In a column, Center for Security Policy President Frank Gaffney praised Governor Jindal, saying that he said what has been “the unsayable about Islam’s supremacist ideology known as shariah and the holy war, or jihad, it demands all of its adherents to engage in or support.”
However, it appears that the “unsayable” may now be left unsaid on Fox, a channel many conservatives have come to rely on for information about jihad. It’s “highly unlikely” that Emerson will “ever be booked again” on Fox News, a spokesman for the channel said.

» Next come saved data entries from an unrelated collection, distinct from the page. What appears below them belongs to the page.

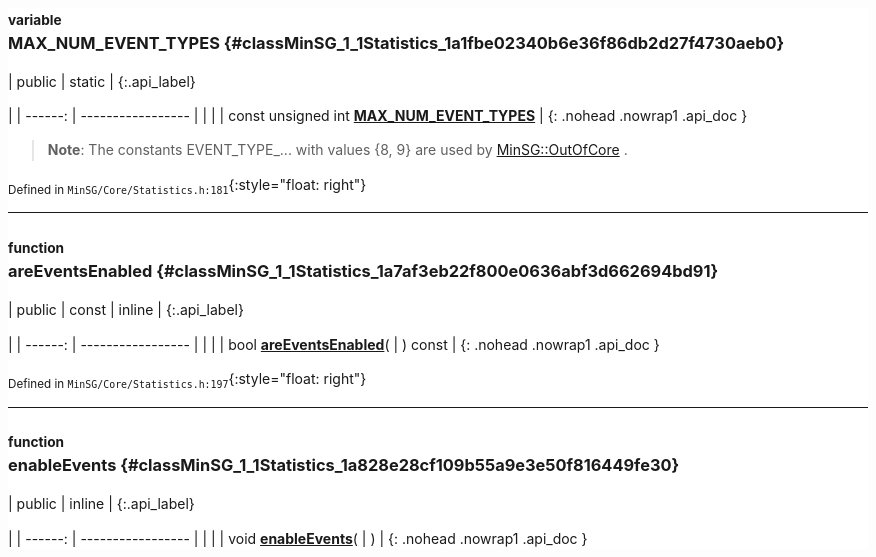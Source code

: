### <small>variable</small><br/> MAX_NUM_EVENT_TYPES {#classMinSG_1_1Statistics_1a1fbe02340b6e36f86db2d27f4730aeb0}

| public | static |
{:.api_label}

|
| ------: | ----------------- |
|  |
| const unsigned int **[MAX_NUM_EVENT_TYPES](#classMinSG_1_1Statistics_1a1fbe02340b6e36f86db2d27f4730aeb0)**  |
{: .nohead .nowrap1 .api_doc }




> **Note**: The constants EVENT_TYPE_... with values {8, 9} are used by [MinSG::OutOfCore](namespaceMinSG_1_1OutOfCore) .






<sub>Defined in `MinSG/Core/Statistics.h:181`</sub>{:style="float: right"}

-------------------------------------------------------------------

### <small>function</small><br/> areEventsEnabled {#classMinSG_1_1Statistics_1a7af3eb22f800e0636abf3d662694bd91}

| public | const | inline |
{:.api_label}

|
| ------: | ----------------- |
|  |
| bool **[areEventsEnabled](#classMinSG_1_1Statistics_1a7af3eb22f800e0636abf3d662694bd91)**( |  ) const |
{: .nohead .nowrap1 .api_doc }





<sub>Defined in `MinSG/Core/Statistics.h:197`</sub>{:style="float: right"}

-------------------------------------------------------------------

### <small>function</small><br/> enableEvents {#classMinSG_1_1Statistics_1a828e28cf109b55a9e3e50f816449fe30}

| public | inline |
{:.api_label}

|
| ------: | ----------------- |
|  |
| void **[enableEvents](#classMinSG_1_1Statistics_1a828e28cf109b55a9e3e50f816449fe30)**( |  ) |
{: .nohead .nowrap1 .api_doc }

If true, this will be a great victory for CAIR and its collaborators, including what Gaffney calls in a new report “The Global Jihad Movement.” The report identifies a victory strategy, in part by identifying the components of this movement, including CAIR.
For his part, Emerson has been consistently correct about the development of the Islamic extremist networks that now threaten America and the world. His latest film, “Jihad in America: The Grand Deception,” describes how Muslim Brotherhood fronts, such as CAIR, have pursued a strategy described in secret documents as the “Civilization-Jihadist Process” of destroying Western civilization from within.
It is this kind of work that has made Emerson into a target.
As far back as 1994, Emerson had served as the executive producer and reporter for the public television documentary “Jihad in America.” The film included previously unknown videos of the clandestine activities of radical Islamic terrorist groups in the United States. Oliver Revell, former associate deputy director of the FBI, stated that Emerson’s program had discovered details about these terrorist networks that the FBI didn’t have.
Emerson testified before Congress on the subject of “Foreign Terrorists in America” in 1998. It was five years after the first World Trade Center attack and three years before 9/11.
Emerson has been proven correct again and again about the terrorist problem we face.
But to make matters worse, Fox media reporter Howard Kurtz made much of the fact that Emerson was only a “guest” on the January 10 edition of the “Justice with Judge Jeanine” show, and not a paid contributor. It was as if he was also trying to separate Emerson from the channel.
For being right about the threat over the course of decades, Emerson deserves our thanks. We need more journalism of this quality. He deserves better treatment from a channel that has now clearly shown it could use more and not less of his expertise.